現代語訳
自力の行はいくら修めても劣っているとして、ひとすじにあらゆる功徳をそなえた名号を称えることをお勧めになる
この度は、正信偈「万善自力貶勤修 円満徳号勧専称」について意味を分かりやすく解説します。
語句説明
万善・・・万行諸善ともいう。
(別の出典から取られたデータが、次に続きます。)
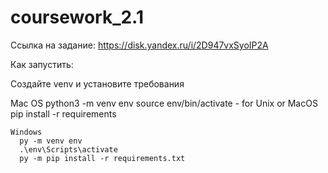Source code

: # coursework_2.1

Ссылка на задание: https://disk.yandex.ru/i/2D947vxSyoIP2A

Как запустить:

Создайте venv и установите требования

   Mac OS
      python3 -m venv env
      source env/bin/activate - for Unix or MacOS
      pip install -r requirements

    Windows
      py -m venv env
      .\env\Scripts\activate
      py -m pip install -r requirements.txt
どのような善行であっても自力であり、浄土に生まれることができない方法
自力・・・自身の修めた身口意の3つの行いの善根によって成仏を求め、他力(阿弥陀仏の救済)に任せないこと
貶・・・いけないとおさえ、おとしめること
勤修・・・勤め修めること
円満徳号・・・功徳が完全に満ち足りている名号(南無阿弥陀仏)
勧専称・・・もっぱら念仏することをすすめること
正信偈の原文
万善自力貶勤修
まんぜんじりきへんごんしゅ
円満徳号勧専称
えんまんとくごうかんせんしょう
正信偈の書き下し文と現代語訳
【書き下し文】万善の自力、勤修を貶す、円満の徳号、専称を勧む
【現代語訳】自力の行はいくら修めても劣っているとして、ひとすじにあらゆる功徳をそなえた名号を称えることをお勧めになる
正信偈の分かりやすい解説
おさらい
七高僧の第4番目の中国の道綽禅師について、お話します。
道綽禅師はお経を読み深めることによって、末法の時代に仏に成る方法に、「聖道門」と「浄土門」の二つの道があると示されました。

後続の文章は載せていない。